Trataba de cruzar la inmensa explanada de una manera veloz. Corría
como si lo hiciese sobre una línea recta imaginaria. La explanada era de
colores y él se paraba cuando encontraba un color parecido a su cuerpo y así
quedar camuflado; allí permanecía unos instantes, completamente quieto.
Pero pronto el terror por el miedo a ser advertido quebraba la línea e
imaginaba otra hacía la derecha o la izquierda por la que corría con la misma
velocidad y linealidad hasta encontrar otro color más parecido a él.
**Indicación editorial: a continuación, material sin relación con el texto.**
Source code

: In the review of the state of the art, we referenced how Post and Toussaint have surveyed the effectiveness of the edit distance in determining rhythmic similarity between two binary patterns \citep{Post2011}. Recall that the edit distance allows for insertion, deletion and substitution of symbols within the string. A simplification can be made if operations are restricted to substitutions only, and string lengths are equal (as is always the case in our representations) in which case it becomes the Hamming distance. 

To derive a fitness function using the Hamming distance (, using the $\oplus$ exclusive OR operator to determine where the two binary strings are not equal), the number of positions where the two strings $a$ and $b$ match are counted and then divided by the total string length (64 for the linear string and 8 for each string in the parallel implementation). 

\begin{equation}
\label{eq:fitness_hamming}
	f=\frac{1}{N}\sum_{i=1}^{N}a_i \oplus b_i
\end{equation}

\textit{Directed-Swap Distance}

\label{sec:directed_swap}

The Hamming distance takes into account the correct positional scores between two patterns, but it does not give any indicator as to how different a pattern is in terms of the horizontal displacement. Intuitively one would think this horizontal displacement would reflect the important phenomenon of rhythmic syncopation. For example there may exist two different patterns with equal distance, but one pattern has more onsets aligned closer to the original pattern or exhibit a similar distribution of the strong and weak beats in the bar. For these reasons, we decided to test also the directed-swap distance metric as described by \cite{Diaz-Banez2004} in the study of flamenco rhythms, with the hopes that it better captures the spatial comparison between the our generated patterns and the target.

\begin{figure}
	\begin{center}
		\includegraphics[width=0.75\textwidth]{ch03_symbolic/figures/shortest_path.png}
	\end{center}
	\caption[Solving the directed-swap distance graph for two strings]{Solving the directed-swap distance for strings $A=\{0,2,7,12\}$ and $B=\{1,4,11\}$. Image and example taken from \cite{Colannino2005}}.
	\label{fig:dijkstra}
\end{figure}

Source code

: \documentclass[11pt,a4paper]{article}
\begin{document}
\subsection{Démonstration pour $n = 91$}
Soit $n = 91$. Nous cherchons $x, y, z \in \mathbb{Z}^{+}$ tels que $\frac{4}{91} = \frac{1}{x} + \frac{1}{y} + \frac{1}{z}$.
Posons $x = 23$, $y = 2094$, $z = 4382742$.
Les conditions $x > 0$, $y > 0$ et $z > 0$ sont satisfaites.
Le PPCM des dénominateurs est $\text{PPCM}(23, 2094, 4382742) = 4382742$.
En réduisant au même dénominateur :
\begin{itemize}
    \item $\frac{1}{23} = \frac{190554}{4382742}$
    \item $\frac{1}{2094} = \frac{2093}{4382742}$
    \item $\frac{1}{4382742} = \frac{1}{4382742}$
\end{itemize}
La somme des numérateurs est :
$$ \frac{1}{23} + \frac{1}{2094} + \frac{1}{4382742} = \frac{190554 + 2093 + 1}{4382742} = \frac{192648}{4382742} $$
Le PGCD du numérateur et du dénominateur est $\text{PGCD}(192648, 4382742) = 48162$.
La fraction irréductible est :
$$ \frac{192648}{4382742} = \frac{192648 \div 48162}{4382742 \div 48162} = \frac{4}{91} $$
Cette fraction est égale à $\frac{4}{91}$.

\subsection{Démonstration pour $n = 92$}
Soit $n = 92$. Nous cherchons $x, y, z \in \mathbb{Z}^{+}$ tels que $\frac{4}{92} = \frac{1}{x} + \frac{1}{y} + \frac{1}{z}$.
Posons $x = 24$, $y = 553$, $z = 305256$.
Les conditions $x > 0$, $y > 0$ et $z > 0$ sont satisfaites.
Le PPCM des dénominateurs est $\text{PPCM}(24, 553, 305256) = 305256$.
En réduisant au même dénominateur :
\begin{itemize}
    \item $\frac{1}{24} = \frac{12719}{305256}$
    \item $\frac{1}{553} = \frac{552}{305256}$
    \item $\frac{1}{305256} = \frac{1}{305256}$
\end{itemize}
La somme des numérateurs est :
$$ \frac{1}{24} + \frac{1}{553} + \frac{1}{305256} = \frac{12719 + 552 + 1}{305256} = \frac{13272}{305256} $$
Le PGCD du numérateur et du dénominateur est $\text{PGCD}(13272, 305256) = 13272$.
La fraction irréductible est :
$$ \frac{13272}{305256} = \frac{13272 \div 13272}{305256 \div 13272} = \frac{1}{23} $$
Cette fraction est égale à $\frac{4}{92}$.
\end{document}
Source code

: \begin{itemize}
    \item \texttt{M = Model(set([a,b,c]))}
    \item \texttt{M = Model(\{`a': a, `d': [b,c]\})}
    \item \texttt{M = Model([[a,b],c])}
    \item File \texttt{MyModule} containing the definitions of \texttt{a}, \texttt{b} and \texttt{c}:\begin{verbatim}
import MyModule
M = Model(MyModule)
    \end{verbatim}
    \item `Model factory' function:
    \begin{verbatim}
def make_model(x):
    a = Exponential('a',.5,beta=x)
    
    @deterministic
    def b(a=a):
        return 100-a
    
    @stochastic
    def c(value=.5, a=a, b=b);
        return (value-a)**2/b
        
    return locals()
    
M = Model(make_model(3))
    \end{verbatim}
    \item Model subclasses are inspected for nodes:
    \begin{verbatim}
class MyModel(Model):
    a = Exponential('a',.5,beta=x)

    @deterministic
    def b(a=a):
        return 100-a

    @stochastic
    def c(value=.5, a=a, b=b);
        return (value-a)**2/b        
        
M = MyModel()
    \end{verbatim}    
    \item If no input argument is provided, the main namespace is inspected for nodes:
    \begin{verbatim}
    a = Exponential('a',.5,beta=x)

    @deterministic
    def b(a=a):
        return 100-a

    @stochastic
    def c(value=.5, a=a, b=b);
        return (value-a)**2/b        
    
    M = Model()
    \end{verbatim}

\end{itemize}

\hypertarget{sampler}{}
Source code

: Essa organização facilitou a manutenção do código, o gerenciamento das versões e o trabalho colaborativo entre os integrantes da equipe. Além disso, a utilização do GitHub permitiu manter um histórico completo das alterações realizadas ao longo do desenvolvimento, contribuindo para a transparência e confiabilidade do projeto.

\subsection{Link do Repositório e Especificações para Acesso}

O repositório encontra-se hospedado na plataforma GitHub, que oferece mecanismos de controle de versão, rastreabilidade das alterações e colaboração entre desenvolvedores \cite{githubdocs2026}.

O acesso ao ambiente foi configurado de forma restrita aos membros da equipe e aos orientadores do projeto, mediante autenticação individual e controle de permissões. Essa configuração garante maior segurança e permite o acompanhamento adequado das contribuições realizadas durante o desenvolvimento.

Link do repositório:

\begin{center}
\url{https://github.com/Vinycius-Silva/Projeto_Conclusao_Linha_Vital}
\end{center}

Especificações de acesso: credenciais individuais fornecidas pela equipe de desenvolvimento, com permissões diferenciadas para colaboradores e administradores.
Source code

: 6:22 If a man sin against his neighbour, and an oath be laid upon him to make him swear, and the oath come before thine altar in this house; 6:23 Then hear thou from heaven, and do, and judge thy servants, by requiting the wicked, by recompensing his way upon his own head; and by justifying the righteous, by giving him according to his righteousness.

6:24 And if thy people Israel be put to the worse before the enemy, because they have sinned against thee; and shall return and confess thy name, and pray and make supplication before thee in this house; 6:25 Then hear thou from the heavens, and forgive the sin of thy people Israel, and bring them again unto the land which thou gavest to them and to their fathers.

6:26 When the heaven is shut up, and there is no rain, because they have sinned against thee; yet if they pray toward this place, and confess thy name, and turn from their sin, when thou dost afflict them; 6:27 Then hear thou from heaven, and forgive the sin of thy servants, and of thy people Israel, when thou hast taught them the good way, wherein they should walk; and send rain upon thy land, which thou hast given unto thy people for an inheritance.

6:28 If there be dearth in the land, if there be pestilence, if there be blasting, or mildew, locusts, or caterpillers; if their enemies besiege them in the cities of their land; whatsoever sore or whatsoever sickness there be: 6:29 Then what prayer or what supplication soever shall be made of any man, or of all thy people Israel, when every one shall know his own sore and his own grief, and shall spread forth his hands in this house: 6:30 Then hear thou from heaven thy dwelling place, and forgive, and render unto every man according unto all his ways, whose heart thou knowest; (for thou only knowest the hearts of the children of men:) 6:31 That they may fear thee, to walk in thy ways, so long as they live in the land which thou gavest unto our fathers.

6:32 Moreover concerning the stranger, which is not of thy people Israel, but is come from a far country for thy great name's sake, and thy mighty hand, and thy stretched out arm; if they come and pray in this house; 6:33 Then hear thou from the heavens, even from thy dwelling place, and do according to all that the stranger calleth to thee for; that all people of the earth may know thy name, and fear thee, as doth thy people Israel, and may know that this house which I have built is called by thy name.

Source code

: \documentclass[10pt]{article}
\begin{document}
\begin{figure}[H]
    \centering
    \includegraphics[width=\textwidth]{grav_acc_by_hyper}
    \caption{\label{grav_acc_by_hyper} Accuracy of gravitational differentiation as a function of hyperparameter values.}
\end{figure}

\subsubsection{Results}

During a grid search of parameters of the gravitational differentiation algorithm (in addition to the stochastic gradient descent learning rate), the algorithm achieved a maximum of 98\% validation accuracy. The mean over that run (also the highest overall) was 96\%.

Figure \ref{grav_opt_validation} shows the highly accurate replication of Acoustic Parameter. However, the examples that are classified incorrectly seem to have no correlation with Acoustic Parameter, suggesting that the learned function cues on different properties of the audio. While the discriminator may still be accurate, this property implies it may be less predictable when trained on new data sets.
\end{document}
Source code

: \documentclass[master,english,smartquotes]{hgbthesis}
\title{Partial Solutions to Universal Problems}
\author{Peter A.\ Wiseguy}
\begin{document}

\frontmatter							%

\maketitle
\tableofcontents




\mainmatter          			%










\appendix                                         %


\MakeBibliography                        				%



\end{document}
Nuevamente el miedo a ser destruido lo hacía volver al punto de partida,
donde el límite de la explanada chocaba con un muro y en esa línea de
intersección permanecía parando, comprendiendo que nada más podía hacer
para salvar su vida. Pasaba completamente desapercibido, menos para mí,
que observaba sus movimientos desde el principio.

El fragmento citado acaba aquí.